Saturday, June 04, 2005

The Relevancy of Galileo

Just finished a book called Galileo's Daughter, which was really a history of Galileo interspersed with letters from his eldest daughter who entered into convent life somewhere around the age of 13 and spent all her days in the same convent. Without boring you with all the details, let me tell you the one thing that kept my attention. First, some history. Galileo invented the telescope. He was also, in 1616 prohibited from affirming Copernicus' heliocentric scheme of the universe. Galileo then later wrote The Dialogues in which four people debate, among other things the heliocentric model vs. the geocentric model. While the censors approved of his methodology which was crafted in order to give both ideas a fair hearing, enemies of Galileo convinced Pope Urban VIII (a former friend of Galileo) that Galileo had deceived him and was in fact pushing the heliocentric model.

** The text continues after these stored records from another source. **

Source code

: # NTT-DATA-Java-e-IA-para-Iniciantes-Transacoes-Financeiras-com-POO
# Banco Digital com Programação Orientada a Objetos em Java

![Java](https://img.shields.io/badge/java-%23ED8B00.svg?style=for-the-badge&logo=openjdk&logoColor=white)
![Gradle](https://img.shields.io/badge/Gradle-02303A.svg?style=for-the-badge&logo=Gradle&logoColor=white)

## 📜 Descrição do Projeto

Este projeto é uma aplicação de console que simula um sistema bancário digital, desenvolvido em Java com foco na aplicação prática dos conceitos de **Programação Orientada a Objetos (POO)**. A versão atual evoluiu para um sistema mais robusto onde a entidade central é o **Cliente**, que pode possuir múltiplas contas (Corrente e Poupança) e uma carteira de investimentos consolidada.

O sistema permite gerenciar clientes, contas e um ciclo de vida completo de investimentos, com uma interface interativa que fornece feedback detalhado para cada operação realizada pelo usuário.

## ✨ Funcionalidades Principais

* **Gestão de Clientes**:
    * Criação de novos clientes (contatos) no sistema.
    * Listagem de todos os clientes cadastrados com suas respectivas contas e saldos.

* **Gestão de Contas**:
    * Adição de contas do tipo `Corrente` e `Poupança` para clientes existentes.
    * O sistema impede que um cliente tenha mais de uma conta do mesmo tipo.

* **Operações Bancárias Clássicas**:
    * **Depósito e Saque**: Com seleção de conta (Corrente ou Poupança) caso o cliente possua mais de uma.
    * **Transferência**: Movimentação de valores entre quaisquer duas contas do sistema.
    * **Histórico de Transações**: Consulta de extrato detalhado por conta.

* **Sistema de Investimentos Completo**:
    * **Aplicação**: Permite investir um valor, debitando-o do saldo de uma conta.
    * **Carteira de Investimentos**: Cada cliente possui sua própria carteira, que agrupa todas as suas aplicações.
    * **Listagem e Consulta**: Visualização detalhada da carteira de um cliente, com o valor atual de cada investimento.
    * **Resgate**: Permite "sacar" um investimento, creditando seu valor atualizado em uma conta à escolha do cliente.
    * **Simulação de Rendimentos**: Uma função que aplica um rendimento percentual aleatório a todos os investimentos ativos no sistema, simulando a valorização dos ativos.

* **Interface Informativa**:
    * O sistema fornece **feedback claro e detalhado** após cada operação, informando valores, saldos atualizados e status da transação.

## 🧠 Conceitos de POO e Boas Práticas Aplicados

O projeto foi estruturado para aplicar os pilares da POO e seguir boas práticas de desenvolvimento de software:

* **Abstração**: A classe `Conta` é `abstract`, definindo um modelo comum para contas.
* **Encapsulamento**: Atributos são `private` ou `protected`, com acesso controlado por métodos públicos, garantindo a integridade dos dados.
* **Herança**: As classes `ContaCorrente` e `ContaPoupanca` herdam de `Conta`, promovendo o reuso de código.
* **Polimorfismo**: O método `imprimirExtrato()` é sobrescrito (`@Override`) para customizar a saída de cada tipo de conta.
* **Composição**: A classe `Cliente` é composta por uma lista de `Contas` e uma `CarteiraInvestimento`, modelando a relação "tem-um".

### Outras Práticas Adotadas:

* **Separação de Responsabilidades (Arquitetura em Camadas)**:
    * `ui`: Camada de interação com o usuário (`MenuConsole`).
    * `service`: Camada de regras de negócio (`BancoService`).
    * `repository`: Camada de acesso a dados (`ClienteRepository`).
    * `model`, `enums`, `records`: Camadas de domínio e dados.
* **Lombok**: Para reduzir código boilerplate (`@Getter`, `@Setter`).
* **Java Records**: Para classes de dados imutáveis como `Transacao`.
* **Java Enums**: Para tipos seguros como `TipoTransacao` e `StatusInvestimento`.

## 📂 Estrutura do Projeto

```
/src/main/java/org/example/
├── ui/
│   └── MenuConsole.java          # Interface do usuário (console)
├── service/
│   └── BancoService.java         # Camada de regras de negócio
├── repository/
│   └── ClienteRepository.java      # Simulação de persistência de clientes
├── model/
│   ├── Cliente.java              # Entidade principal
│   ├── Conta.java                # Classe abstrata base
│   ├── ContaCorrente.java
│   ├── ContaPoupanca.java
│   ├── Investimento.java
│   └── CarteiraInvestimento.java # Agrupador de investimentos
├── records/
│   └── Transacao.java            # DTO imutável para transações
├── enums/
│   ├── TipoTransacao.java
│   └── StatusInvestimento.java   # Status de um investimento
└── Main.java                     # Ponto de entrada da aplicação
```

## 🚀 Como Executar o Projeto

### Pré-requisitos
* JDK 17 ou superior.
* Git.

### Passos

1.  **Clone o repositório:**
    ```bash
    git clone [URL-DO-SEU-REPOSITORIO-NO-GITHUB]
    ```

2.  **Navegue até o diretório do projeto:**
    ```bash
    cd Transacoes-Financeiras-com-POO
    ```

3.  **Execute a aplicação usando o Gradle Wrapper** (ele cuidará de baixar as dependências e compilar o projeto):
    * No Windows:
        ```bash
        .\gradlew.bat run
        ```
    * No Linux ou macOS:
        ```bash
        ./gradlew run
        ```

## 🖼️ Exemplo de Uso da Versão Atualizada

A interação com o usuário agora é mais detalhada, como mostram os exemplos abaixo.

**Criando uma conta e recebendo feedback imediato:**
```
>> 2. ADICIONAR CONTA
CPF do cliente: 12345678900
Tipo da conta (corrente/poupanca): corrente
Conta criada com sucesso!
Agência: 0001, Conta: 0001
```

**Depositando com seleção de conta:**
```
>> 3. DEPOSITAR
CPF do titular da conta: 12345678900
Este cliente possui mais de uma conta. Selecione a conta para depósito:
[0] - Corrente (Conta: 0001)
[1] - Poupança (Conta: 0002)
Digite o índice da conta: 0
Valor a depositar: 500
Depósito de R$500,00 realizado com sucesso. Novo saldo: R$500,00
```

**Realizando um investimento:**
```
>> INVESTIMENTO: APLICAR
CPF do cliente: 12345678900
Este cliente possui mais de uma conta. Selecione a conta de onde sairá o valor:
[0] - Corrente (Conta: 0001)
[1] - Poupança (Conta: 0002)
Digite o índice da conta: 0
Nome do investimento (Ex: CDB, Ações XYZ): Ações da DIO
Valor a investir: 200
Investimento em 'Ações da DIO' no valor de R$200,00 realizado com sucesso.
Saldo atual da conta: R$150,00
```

An inquisition council was formed and The Dialogues were eventually placed upon the banned books list for the next two hundred years. Galileo was given, in effect, a lifetime house arrest as well as being forced to publicly distance himself from his works. What really kept my attention was the parallels that I see in our own time between conservatives/evangelicals/fundamentalists (all three the same, in my opinion) and those that call themselves "emergent." (A term I like less and less everyday due to people that I perceive wearing it as a badge of pride.) Anyway, I digress. It seems that those in the more traditional role sometimes play the role of Galileo's enemies, refusing to even enter into the dialogue because they are so convinced that they are right. (Sadly, they often let their "rightness" serve as a justification for being rude to those that don't agree with them.) It must pain our Lord to watch his children fight each other when the world is going to hell...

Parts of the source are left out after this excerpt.